На эту реплику П. Когана последовал предельно резкий, можно сказать, даже грубый ответ Воронского: «Клеветнику и сплетнику»[85]. Процитировав полностью приведенный здесь абзац из книги «господина Когана», Воронский продолжал:

«В том, что господин Коган опустился до базарной сплетни в „серьезном труде“, нет ничего удивительного и неожиданного. „Труд“ г. Когана по существу является очень вульгарным приспособлением к коммунизму и к революции человека, который никогда ни революционером, ни, тем более, коммунистом не был и быть не может, но готов в известные моменты (при победе) утверждать: „и мы пахали“. Такие запоздавшие нередко спешат занять самую крайнюю позицию, очень много толкуют о Коминтерне и т. д. Тут ничего не поделаешь.

К сведению читателя, которому попадет в руки книга Когана, — сообщу:

В кафе и ресторанах за все время Нэпа я бывал три или четыре раза. С Пильняком в кафе, тем более часто, я не бывал. Что же касается Коминтерна, то подряда водить Пильняка или кого-либо еще в Коминтерн я не брал. Кроме того, и сам Пильняк — не бычек на веревочке. Оставляя в стороне глубокомысленный прогноз г. Когана о том, почему Пильняк и Всеволод Иванов не пишут лучше, должен еще раз сказать, что утверждение г. Когана есть дрянненькая сплетня и клевета всегда „опаздывающего человека“».

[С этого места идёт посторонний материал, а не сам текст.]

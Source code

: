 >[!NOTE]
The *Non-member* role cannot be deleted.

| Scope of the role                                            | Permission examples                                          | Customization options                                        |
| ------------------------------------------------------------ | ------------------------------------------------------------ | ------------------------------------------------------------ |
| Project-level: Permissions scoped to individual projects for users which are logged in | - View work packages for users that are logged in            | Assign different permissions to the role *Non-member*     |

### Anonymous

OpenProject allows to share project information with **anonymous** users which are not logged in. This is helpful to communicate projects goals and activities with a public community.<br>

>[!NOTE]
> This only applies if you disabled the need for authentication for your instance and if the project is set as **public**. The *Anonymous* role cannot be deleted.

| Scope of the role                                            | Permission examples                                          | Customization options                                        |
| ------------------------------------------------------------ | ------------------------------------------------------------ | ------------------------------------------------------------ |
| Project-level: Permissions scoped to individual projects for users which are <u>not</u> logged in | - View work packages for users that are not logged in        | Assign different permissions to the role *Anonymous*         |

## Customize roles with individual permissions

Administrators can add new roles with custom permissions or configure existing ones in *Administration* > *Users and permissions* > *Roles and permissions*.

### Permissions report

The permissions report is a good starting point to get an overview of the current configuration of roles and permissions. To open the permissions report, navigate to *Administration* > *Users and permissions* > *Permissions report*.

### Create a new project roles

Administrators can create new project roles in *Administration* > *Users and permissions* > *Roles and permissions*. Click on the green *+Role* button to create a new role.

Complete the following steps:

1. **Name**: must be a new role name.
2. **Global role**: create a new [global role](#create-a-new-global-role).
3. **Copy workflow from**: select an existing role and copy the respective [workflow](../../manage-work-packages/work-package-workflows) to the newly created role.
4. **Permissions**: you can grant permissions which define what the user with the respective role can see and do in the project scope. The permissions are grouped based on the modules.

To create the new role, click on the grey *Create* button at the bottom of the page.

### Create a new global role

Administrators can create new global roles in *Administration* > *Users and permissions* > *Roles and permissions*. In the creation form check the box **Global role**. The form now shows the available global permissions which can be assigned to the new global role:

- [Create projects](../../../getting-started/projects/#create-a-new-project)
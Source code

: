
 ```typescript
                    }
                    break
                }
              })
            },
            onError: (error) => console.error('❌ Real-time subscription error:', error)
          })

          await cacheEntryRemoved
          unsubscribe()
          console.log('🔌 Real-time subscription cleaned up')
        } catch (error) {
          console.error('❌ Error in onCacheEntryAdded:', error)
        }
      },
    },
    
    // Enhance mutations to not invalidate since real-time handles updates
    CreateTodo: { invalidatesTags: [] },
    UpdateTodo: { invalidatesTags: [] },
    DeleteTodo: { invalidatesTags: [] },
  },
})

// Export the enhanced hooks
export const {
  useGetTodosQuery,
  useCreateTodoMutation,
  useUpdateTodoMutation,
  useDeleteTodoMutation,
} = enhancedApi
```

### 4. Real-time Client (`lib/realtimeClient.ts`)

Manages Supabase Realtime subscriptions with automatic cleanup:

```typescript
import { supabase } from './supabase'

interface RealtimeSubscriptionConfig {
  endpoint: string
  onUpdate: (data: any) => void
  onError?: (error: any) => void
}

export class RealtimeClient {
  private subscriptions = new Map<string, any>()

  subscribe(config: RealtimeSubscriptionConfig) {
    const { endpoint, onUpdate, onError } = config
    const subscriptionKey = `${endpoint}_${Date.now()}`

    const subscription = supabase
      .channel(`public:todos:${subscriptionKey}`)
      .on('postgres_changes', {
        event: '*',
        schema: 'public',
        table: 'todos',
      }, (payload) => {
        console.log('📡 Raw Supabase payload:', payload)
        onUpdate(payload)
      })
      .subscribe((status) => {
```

4 февраля 1924 г. бессменный нарком просвещения А. В. Луначарский направил в редакцию «Правды» протест, в котором заявил: «Мы, в Наркомпросе, привыкли относиться к П. С. Когану как к своему человеку, даем ему разного рода ответственные поручения, и удар по нему является в то же время ударом и по Наркомпросу <…> Думается мне, что на это нужно реагировать, но, конечно, в очень мягкой форме, потому что мы все любим и уважаем т. Воронского»[86]. Письмо Луначарского напечатано не было, но 13 февраля 1924 г. на 8-й странице редактировавшейся Н. И. Бухариным «Правды» появилось на пару с другим, не относящимся к нашему сюжету, письмецом читателя, без заголовка, но под общей шапкой «Письма в редакцию» скромно сверстанное письмо. Под ним стояло три подписи: двух членов Политбюро Л. Б. Каменева и Н. И. Бухарина, третьей была подпись А. В. Луначарского. Нельзя исключить, правда, что внутренней причиной, толкнувшей членов Политбюро к написанию этого письма, было не столько желание поддержать заслуженного профессора (которого, скорее всего не занимали внутрипартийные свары большевистских лидеров), сколько намерение осадить Воронского — открытого и пылкого сторонника взглядов Л. Д. Троцкого на проблемы культуры, а Каменева с Бухариным в ту пору объединяло в разной мере яростное и одинаково недальновидное стремление сместить Троцкого с властного Олимпа, что, заметим, в итоге дорого обошлось им самим.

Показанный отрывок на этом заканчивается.